• _What is required_
Match on the string "https" in the entries below and return every matching line.

Dataset records
··········

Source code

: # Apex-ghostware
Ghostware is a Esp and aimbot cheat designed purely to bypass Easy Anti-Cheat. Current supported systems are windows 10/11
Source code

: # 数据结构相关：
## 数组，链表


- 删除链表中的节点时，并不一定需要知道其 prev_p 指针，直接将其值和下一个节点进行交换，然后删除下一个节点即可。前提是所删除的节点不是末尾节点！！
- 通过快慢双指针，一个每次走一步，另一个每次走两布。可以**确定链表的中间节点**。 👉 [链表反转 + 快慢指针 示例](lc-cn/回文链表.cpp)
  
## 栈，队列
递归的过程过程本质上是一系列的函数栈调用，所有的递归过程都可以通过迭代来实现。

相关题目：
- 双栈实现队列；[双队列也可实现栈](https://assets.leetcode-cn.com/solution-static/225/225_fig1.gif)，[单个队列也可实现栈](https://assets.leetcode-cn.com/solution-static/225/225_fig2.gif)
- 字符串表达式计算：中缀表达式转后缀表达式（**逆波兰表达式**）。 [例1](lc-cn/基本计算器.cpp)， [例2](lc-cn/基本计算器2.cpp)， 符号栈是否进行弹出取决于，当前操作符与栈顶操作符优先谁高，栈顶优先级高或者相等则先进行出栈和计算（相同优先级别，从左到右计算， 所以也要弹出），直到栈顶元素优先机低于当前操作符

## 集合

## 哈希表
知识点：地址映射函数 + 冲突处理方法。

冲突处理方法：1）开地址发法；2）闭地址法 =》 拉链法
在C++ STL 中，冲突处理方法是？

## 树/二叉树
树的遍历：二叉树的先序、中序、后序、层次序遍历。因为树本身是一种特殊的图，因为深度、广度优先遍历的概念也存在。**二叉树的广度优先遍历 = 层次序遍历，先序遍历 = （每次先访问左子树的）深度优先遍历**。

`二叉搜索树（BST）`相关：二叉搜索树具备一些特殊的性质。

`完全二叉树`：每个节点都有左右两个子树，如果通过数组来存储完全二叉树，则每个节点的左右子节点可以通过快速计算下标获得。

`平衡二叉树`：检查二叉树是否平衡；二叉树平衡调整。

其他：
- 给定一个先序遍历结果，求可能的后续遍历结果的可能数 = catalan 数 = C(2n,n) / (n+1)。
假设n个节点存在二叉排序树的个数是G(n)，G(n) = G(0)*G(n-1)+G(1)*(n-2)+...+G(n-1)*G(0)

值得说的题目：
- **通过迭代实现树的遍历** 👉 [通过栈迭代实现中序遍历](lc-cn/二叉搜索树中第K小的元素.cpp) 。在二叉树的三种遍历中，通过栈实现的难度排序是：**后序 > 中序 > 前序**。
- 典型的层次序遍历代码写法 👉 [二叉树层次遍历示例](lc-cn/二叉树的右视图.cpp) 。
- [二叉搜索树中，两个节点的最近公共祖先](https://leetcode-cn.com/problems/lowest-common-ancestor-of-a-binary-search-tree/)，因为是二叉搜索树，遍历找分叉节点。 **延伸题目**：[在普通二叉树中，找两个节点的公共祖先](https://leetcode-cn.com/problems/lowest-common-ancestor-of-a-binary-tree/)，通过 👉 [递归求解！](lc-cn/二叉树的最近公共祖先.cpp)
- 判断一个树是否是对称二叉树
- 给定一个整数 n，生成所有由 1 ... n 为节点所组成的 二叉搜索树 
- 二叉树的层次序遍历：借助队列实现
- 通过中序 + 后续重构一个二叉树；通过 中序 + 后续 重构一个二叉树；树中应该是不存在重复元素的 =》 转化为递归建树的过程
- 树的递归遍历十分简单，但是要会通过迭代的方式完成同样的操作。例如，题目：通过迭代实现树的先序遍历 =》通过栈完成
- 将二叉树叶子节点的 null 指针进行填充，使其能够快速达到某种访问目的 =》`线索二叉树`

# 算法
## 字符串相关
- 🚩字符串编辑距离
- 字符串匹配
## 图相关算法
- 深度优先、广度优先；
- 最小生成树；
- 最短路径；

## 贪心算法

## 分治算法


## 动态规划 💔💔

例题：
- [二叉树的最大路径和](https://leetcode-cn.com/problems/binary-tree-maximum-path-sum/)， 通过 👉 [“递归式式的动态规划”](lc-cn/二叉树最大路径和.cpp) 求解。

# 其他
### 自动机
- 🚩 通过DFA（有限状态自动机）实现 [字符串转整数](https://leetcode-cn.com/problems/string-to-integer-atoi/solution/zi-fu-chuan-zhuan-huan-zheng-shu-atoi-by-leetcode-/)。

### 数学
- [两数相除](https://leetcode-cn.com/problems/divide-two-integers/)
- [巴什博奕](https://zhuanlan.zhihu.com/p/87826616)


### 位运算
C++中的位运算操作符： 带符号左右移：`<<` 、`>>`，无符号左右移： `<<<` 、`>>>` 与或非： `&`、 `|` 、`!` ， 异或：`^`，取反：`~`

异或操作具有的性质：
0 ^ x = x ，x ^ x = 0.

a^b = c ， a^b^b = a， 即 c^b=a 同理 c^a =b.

··········

• _Problem solution_
- 双栈实现队列；[双队列也可实现栈](https://assets.leetcode-cn.com/solution-static/225/225_fig1.gif)，[单个队列也可实现栈](https://assets.leetcode-cn.com/solution-static/225/225_fig2.gif)
- [二叉搜索树中，两个节点的最近公共祖先](https://leetcode-cn.com/problems/lowest-common-ancestor-of-a-binary-search-tree/)，因为是二叉搜索树，遍历找分叉节点。 **延伸题目**：[在普通二叉树中，找两个节点的公共祖先](https://leetcode-cn.com/problems/lowest-common-ancestor-of-a-binary-tree/)，通过 👉 [递归求解！](lc-cn/二叉树的最近公共祖先.cpp)
- [二叉树的最大路径和](https://leetcode-cn.com/problems/binary-tree-maximum-path-sum/)， 通过 👉 [“递归式式的动态规划”](lc-cn/二叉树最大路径和.cpp) 求解。
- 🚩 通过DFA（有限状态自动机）实现 [字符串转整数](https://leetcode-cn.com/problems/string-to-integer-atoi/solution/zi-fu-chuan-zhuan-huan-zheng-shu-atoi-by-leetcode-/)。
- [两数相除](https://leetcode-cn.com/problems/divide-two-integers/)
- [巴什博奕](https://zhuanlan.zhihu.com/p/87826616)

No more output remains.